■ **ACTIVITY**: Pick each line containing "tabular" out of the records.

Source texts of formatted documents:
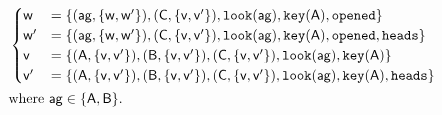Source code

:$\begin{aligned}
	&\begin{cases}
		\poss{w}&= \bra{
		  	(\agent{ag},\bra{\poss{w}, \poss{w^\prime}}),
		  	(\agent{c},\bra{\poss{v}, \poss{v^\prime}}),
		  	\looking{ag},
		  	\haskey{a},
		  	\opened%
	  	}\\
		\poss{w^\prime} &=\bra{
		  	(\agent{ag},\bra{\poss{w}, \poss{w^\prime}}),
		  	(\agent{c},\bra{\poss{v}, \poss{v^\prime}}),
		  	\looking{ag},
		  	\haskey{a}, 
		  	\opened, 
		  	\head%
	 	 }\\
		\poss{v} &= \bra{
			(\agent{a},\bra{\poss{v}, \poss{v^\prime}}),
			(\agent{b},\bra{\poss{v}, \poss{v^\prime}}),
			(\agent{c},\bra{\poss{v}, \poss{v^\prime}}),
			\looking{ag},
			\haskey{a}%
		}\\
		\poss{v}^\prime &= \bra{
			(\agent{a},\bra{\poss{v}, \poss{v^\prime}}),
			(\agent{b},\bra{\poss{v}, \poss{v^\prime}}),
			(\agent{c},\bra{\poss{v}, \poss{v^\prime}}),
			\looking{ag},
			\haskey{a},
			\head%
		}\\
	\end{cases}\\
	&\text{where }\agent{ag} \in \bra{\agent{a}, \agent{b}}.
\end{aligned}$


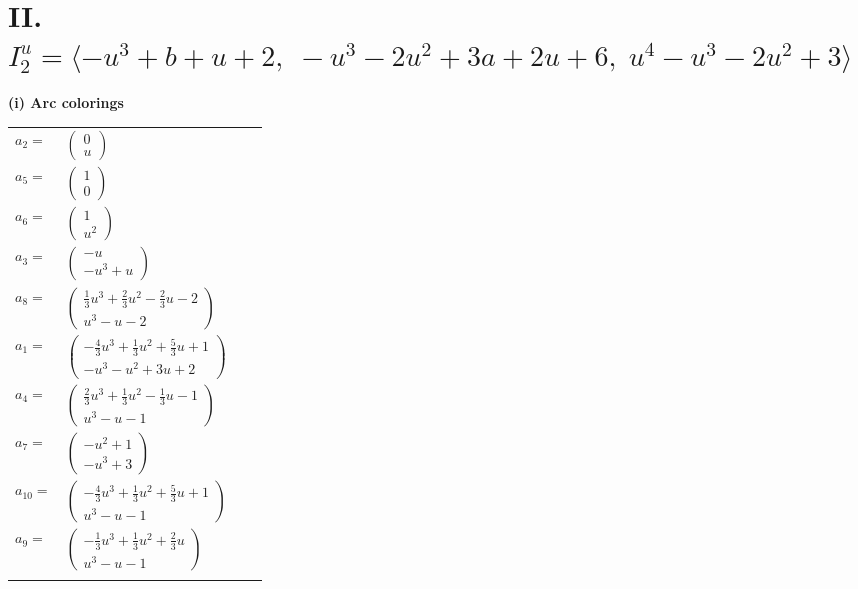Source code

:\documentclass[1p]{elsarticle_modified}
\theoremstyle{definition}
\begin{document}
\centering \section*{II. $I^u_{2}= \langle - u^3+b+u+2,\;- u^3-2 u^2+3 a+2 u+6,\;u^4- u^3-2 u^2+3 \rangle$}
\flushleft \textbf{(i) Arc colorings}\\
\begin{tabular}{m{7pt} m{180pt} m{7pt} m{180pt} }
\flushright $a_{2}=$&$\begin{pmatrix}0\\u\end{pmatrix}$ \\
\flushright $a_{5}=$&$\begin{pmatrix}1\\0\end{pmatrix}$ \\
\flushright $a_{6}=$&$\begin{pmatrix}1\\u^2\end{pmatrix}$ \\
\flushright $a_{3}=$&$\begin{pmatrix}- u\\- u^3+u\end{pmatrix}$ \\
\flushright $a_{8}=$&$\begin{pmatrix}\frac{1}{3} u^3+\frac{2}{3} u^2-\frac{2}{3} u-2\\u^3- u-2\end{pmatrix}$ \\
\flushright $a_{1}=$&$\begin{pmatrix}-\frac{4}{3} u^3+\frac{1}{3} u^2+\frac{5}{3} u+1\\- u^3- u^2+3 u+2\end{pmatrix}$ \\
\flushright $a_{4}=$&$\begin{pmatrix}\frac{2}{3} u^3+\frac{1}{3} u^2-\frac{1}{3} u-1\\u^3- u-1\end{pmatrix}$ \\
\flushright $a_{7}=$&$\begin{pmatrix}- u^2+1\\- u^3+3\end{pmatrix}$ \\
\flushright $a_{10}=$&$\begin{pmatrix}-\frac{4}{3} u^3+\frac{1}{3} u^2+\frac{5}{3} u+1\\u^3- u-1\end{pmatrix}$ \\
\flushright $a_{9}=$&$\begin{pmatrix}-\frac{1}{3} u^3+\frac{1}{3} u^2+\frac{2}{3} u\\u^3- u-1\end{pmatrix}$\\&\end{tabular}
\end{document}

* * *

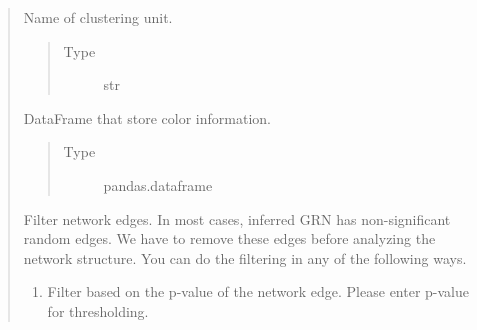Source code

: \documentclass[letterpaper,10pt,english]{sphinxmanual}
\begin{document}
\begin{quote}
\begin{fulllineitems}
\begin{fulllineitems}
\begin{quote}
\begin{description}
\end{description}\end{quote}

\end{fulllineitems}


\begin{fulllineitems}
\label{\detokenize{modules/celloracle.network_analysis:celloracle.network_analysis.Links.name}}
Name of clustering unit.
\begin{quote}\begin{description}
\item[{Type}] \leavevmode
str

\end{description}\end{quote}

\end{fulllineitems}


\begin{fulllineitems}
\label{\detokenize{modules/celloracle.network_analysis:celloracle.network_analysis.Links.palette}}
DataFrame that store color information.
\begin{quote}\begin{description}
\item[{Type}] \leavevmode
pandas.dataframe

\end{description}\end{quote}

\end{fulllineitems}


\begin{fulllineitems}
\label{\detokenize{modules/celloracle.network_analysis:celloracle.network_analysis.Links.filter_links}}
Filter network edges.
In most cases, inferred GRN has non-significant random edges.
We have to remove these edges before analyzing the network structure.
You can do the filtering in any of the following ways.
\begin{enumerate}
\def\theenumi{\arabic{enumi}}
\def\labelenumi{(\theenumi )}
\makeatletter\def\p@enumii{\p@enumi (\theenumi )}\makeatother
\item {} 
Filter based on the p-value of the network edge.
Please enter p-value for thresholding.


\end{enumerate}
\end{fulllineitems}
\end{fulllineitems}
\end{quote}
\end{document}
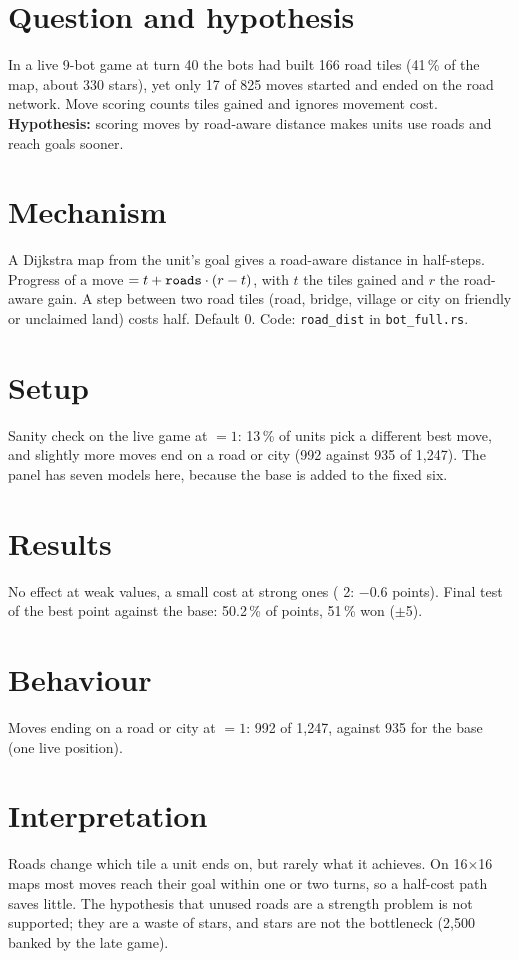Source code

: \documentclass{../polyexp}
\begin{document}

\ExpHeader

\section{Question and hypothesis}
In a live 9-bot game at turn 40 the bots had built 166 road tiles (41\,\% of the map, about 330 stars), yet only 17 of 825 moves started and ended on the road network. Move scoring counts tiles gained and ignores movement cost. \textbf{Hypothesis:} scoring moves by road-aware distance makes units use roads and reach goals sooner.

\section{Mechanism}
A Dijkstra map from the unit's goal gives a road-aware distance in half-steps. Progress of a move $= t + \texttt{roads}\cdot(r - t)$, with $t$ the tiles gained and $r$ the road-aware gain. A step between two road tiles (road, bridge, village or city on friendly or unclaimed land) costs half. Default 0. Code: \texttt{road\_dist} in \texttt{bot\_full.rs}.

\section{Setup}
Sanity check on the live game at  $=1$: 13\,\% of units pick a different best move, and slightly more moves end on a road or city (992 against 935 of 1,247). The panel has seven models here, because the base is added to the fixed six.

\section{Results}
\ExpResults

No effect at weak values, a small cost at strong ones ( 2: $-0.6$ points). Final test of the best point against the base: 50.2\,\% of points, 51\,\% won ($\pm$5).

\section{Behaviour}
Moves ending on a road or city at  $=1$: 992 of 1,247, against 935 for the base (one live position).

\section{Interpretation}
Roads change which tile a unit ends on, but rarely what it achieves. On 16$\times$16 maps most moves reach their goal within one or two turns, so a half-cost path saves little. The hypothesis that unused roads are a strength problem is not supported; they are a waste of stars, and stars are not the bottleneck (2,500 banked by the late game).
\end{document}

■ **RESPONSE TO THE TASK**:
\begin{tabular}{m{7pt} m{180pt} m{7pt} m{180pt} }
\flushright $a_{9}=$&$\begin{pmatrix}-\frac{1}{3} u^3+\frac{1}{3} u^2+\frac{2}{3} u\\u^3- u-1\end{pmatrix}$\\&\end{tabular}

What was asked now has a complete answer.